### Pictures paired with source code
== Segment start ==

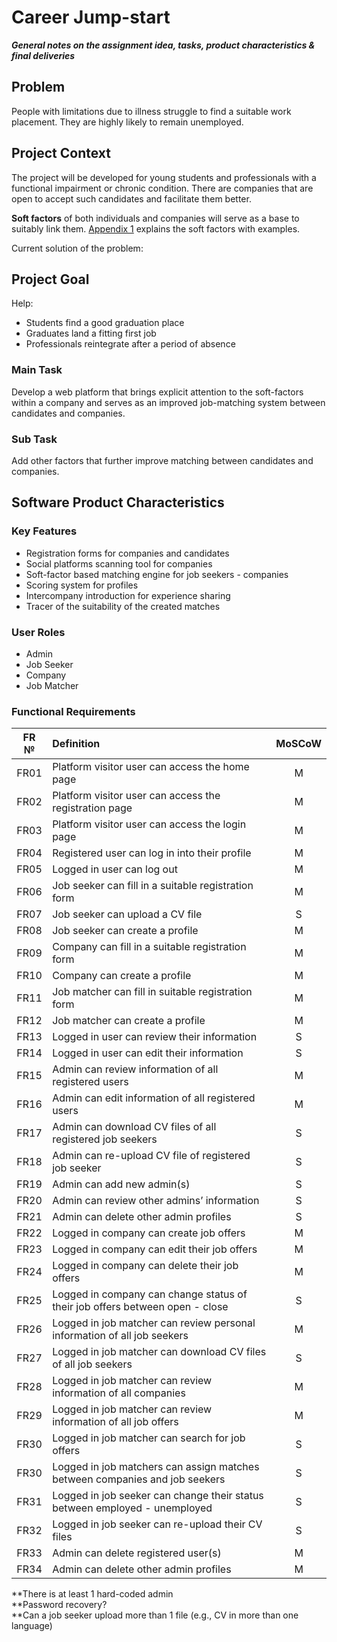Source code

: # Career Jump-start
***General notes on the assignment idea, tasks, product characteristics & final deliveries***

## Problem
People with limitations due to illness struggle to find a suitable work placement. They are highly likely to remain unemployed.
## Project Context
The project will be developed for young students and professionals with a functional impairment or chronic condition. There are companies that are open to accept such candidates and facilitate them better.

**Soft factors** of both individuals and companies will serve as a base to suitably link them. [Appendix 1](#_heading=h.gjdgxs) explains the soft factors with examples.

Current solution of the problem:
## Project Goal
Help:

- Students find a good graduation place
- Graduates land a fitting first job
- Professionals reintegrate after a period of absence
### Main Task
Develop a web platform that brings explicit attention to the soft-factors within a company and serves as an improved job-matching system between candidates and companies.
### Sub Task
Add other factors that further improve matching between candidates and companies.
## Software Product Characteristics
### Key Features
- Registration forms for companies and candidates
- Social platforms scanning tool for companies
- Soft-factor based matching engine for job seekers - companies
- Scoring system for profiles
- Intercompany introduction for experience sharing
- Tracer of the suitability of the created matches
### User Roles
- Admin
- Job Seeker
- Company
- Job Matcher
### Functional Requirements

|**FR №**|**Definition**|**MoSCoW**|
| :-: | :- | :-: |
|FR01|Platform visitor user can access the home page|M|
|FR02|Platform visitor user can access the registration page|M|
|FR03|Platform visitor user can access the login page|M|
|FR04|Registered user can log in into their profile |M|
|FR05|Logged in user can log out|M|
|FR06|Job seeker can fill in a suitable registration form|M|
|FR07|Job seeker can upload a CV file|S|
|FR08|Job seeker can create a profile|M|
|FR09|Company can fill in a suitable registration form|M|
|FR10|Company can create a profile|M|
|FR11|Job matcher can fill in suitable registration form|M|
|FR12|Job matcher can create a profile|M|
|FR13|Logged in user can review their information|S|
|FR14|Logged in user can edit their information|S|
|FR15|Admin can review information of all registered users|M|
|FR16|Admin can edit information of all registered users|M|
|FR17|Admin can download CV files of all registered job seekers|S|
|FR18|Admin can re-upload CV file of registered job seeker|S|
|FR19|Admin can add new admin(s)|S|
|FR20|Admin can review other admins’ information|S|
|FR21|Admin can delete other admin profiles|S|
|FR22|Logged in company can create job offers|M|
|FR23|Logged in company can edit their job offers|M|
|FR24|Logged in company can delete their job offers|M|
|FR25|Logged in company can change status of their job offers between open - close|S|
|FR26|Logged in job matcher can review personal information of all job seekers|M|
|FR27|Logged in job matcher can download CV files of all job seekers|S|
|FR28|Logged in job matcher can review information of all companies|M|
|FR29|Logged in job matcher can review information of all job offers|M|
|FR30|Logged in job matcher can search for job offers|S|
|FR30|Logged in job matchers can assign matches between companies and job seekers|S|
|FR31|Logged in job seeker can change their status between employed - unemployed|S|
|FR32|Logged in job seeker can re-upload their CV files|S|
|FR33|Admin can delete registered user(s)|M|
|FR34|Admin can delete other admin profiles|M|

**There is at least 1 hard-coded admin\
**Password recovery?\
**Can a job seeker upload more than 1 file (e.g., CV in more than one language)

== Segment end ==

### Aim of the exercise
Given the records above, return exactly the lines starting at the line containing "Add other factors" and ending at the line containing "- Scoring system for profiles", including both.

### Exercise result
Add other factors that further improve matching between candidates and companies.
## Software Product Characteristics
### Key Features
- Registration forms for companies and candidates
- Social platforms scanning tool for companies
- Soft-factor based matching engine for job seekers - companies
- Scoring system for profiles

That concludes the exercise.